__EXERCISE BRIEF__
From the entries below, determine the number of lines that contain "Private". Give that number by itself.

__INFORMATION PROVIDED__

== Segment start ==

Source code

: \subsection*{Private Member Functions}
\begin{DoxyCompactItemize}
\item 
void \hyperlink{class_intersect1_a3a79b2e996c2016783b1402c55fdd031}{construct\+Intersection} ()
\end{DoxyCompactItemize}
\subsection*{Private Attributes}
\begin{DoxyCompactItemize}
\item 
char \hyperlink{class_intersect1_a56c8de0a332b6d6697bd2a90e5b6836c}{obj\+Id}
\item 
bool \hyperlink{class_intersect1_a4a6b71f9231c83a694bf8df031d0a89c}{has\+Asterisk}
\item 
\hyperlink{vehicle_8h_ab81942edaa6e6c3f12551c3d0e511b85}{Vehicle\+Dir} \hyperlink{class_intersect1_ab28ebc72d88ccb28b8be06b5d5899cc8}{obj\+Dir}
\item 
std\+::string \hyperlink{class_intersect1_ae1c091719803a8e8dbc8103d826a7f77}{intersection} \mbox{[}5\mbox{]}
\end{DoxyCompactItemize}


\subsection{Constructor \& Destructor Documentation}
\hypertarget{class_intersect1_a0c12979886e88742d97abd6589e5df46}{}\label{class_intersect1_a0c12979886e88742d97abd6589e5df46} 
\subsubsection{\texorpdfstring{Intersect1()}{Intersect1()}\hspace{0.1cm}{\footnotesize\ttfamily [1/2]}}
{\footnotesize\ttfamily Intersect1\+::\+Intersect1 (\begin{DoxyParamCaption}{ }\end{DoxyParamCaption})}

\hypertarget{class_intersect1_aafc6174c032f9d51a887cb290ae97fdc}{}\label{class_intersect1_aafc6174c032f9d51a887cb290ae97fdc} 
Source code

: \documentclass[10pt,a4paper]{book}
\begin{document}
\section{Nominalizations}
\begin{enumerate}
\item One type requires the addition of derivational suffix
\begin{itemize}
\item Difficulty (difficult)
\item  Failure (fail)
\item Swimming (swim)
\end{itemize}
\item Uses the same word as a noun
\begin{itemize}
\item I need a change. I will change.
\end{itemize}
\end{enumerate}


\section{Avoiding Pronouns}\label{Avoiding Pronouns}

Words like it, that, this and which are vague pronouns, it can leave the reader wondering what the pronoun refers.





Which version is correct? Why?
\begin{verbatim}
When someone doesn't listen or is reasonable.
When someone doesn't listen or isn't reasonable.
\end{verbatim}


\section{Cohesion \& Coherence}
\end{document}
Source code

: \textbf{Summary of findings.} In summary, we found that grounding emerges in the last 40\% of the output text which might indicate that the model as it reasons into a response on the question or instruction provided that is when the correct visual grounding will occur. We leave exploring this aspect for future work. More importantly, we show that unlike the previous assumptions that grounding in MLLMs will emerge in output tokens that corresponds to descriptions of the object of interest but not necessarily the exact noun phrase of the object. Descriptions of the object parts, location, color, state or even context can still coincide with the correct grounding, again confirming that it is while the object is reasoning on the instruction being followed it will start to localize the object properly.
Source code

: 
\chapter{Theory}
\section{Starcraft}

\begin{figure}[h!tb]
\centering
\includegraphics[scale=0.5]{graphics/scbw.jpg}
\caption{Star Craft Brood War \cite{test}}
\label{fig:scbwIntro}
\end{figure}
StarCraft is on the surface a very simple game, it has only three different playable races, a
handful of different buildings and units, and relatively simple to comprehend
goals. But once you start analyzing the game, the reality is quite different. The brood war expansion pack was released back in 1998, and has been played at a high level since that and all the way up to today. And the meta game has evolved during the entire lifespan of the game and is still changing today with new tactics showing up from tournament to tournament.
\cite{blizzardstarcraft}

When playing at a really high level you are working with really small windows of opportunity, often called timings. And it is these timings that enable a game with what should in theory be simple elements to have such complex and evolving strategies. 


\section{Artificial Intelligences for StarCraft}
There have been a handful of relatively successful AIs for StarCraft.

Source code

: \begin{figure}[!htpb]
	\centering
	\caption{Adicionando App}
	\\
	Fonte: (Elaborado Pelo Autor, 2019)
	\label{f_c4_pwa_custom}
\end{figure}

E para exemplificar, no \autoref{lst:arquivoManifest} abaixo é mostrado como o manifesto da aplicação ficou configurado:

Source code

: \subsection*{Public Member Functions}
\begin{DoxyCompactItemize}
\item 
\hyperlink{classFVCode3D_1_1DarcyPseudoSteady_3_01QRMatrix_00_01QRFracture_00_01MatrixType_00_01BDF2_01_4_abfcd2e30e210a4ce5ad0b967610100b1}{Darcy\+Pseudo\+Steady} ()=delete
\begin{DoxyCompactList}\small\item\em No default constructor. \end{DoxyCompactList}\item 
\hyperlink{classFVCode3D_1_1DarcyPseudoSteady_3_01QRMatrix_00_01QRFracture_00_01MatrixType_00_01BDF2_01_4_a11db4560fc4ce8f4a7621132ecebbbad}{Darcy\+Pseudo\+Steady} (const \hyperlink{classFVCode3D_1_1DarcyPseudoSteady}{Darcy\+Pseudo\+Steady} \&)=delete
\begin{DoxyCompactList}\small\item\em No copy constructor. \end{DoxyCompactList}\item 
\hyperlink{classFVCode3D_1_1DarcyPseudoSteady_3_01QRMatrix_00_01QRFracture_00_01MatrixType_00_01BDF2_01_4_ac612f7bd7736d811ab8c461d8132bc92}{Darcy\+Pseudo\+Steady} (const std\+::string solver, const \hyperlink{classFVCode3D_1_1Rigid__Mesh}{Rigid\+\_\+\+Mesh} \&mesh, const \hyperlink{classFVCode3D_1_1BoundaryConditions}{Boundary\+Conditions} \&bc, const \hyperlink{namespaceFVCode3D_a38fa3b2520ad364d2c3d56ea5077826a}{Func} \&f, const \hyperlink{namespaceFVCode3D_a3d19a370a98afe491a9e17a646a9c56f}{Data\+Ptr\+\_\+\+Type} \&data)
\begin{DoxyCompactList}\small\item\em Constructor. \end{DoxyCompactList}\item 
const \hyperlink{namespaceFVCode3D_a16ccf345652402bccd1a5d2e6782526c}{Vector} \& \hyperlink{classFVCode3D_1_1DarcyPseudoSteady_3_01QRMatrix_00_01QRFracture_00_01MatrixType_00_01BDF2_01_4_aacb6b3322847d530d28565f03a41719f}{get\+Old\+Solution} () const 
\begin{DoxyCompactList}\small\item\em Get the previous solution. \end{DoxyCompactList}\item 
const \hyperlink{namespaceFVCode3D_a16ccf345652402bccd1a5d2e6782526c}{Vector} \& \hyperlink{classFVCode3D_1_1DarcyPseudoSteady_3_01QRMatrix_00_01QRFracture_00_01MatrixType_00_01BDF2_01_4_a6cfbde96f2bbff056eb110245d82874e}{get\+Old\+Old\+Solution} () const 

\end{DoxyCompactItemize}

== Segment end ==

__RESULT OF THE TASK__
2